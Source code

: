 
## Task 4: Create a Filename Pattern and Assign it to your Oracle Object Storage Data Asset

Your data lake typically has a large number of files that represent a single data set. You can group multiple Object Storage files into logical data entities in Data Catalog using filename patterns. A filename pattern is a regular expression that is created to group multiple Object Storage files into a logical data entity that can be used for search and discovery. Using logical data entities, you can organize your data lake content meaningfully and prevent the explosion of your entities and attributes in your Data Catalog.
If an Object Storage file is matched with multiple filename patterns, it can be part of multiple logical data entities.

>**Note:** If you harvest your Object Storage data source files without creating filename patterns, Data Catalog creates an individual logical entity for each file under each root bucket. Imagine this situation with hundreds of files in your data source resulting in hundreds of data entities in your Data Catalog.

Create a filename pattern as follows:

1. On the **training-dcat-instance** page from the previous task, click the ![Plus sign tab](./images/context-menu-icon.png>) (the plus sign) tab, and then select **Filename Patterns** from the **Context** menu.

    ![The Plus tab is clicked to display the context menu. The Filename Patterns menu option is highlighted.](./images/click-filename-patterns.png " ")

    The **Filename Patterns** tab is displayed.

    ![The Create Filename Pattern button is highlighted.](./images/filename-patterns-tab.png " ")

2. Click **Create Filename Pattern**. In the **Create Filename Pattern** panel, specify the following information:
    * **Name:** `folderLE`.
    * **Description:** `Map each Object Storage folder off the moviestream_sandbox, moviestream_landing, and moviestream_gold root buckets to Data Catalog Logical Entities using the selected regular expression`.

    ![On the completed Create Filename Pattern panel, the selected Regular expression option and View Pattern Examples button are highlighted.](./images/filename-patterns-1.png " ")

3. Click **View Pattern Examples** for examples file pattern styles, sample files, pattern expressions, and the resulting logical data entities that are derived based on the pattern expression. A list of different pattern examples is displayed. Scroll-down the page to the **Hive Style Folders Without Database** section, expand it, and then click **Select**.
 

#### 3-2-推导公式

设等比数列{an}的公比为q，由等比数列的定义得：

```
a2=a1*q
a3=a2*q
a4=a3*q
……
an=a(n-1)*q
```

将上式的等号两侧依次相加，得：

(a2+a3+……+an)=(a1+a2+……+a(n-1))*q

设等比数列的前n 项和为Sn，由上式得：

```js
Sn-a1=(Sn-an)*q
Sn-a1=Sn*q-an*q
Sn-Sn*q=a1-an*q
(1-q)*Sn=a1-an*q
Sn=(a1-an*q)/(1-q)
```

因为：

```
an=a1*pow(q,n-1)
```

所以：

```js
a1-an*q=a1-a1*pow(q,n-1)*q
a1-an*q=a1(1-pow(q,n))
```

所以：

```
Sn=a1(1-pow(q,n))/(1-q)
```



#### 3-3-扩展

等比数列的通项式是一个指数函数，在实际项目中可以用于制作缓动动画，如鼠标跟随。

┄┄┄┄┄┄┄┄┄┄┄┄┄┄┄┄┄┄┄┄

#### What you need to do:
Up to and including the line containing "If an Object", please write out the listing exactly, starting from its first line.

#### Solution for this exercise:
Source code

: 
## Task 4: Create a Filename Pattern and Assign it to your Oracle Object Storage Data Asset

Your data lake typically has a large number of files that represent a single data set. You can group multiple Object Storage files into logical data entities in Data Catalog using filename patterns. A filename pattern is a regular expression that is created to group multiple Object Storage files into a logical data entity that can be used for search and discovery. Using logical data entities, you can organize your data lake content meaningfully and prevent the explosion of your entities and attributes in your Data Catalog.
If an Object Storage file is matched with multiple filename patterns, it can be part of multiple logical data entities.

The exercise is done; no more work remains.